Monday, January 11, 2016

Wide World of Sports

For many, this will not be a popular post to The Shiloh Insider. It covers our culture's unhealthy addiction to the world of sports, and how those unhealthy addictions have led to destructive behaviors.

Do not get me wrong, I have been a sports fan. I enjoy supporting the St. Louis Cardinals, the Indianapolis Colts and the Indiana Hoosiers. It is not that I do not enjoy other sports, but these are the teams with whom I have had a more direct sports relationship. I attended and graduated from Indiana University, so I cheer for the Hoosiers, especially their basketball team. I lived in St. Louis for better than three years, met a woman from the area, and have been married to her for thirty years (as of January 18). It is somewhere in the wedding contract that I had to become a Cardinal's fan. I am originally from Indiana. The Colts were an easy choice, particularly in the early years of the franchise.

I have noticed a disappointing trend, however. What used to be healthy competition between teams of respectful, honorable and, at least occasionally, mutually supportive groups of persons has now become a battle. That which once built character and nurtured development has now stunted growth and lead to devastating and destructive behavior.

Consider the doping scandals that have taken place in several sports. Think for a moment about the abuse allegations that have been so widely publicized of late. What of the concussion statistics in football? Every year, college sports programs throughout the country are suspended, fined, even terminated, for engaging in illegal and/or unethical practices. Increasingly, the damage of unrestricted competition has eroded the foundation of youth sports, extra-curricular school activities, community recreational leagues and Little League. Parents and fans fight in the stands. In Dayton, last week's high school basketball games were played without fans in the stands because of violence.

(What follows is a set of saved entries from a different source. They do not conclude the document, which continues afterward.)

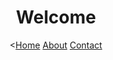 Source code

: <!DOCTYPE html>
<html>

<head>
  <title> My Web Page </title>
</head>

<body>
  <header>
  <h1> Welcome </h1>

  <nav>
      <<a href = "#">Home</a>
      <a href = "#">About</a>
      <a href = "#">Contact</a>
  </nav>
    
  </header>
  
</body>

</html>

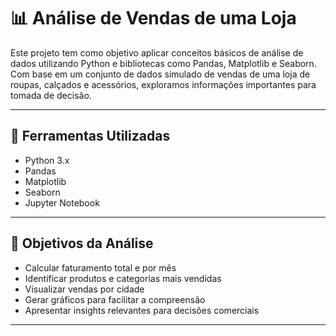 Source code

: # 📊 Análise de Vendas de uma Loja

Este projeto tem como objetivo aplicar conceitos básicos de análise de dados utilizando Python e bibliotecas como Pandas, Matplotlib e Seaborn. Com base em um conjunto de dados simulado de vendas de uma loja de roupas, calçados e acessórios, exploramos informações importantes para tomada de decisão.

---

## 🧪 Ferramentas Utilizadas

- Python 3.x  
- Pandas  
- Matplotlib  
- Seaborn  
- Jupyter Notebook  

---

## 📌 Objetivos da Análise

- Calcular faturamento total e por mês  
- Identificar produtos e categorias mais vendidas  
- Visualizar vendas por cidade  
- Gerar gráficos para facilitar a compreensão  
- Apresentar insights relevantes para decisões comerciais  

---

The wide world of sports is out of control in our culture. I wonder how much time and money we spend on attending sporting events, buying the gear of our favorite teams, watching games or matches or rounds on television? We live in an age when teachers make only a scant fraction of what we pay professional sports figures, when even the most productive scientists are barely known in comparison to the starting offensive line of the Bengals, and when we skip important functions, scheduling our lives around sports schedules.

Then came this past week's wild-card game between the Cincinnati Bengals and the Pittsburgh's Steelers. It was ugly from before its start. During warm-ups the game officials stood in a designated "no-man's zone'" in the middle of the field, between the two teams. They feared pre-game violence between the two teams, as such was the case the last time the two had met. The game was a pitiful portrayal of rule-bending, excessive roughness, trash talking, childishness and immaturity that I had witnesses. Most of it took place on the field, but the fans in the stands followed suit. It was embarrassing. It was a game devoid of any redeeming value, lacking even the most basic potentially positive components of sport.

But we are addicted. We swallow the world of professional sport, filling our veins with its partisanship and having to degrade those who are our enemies' fans. We call names. We fling cans and bottles. We deface opponents' wear and defile their banners. We adhere little pissing characters on our automobile windows, urinating on the name of a competing city's team. We swear and yell and throw fits. We scream at our high school kids and charge the field of our little leaguers. We abuse referees and umpires and officials. Coaches are only so good as their records of wins and losses, despite other, more important, components of sport.

It has become ridiculous. It is completely out of control. Like our politics and our economics, sport is eroding the fabric of who we are as a people. It is time that we get a handle on our addiction, that we wean ourselves from its allure, that we break our unhealthy reliance on what the wide world of sports has become. It is time to focus on much more important facets of corporate life and community benefit. We tried the sporting world and it did not work to build us. If anything it continues to tear us down.

Let me see. Maybe spirituality will better serve us? I don't know. It may become the same competitive, divisive, destructive influence that we see in the wide world of sports.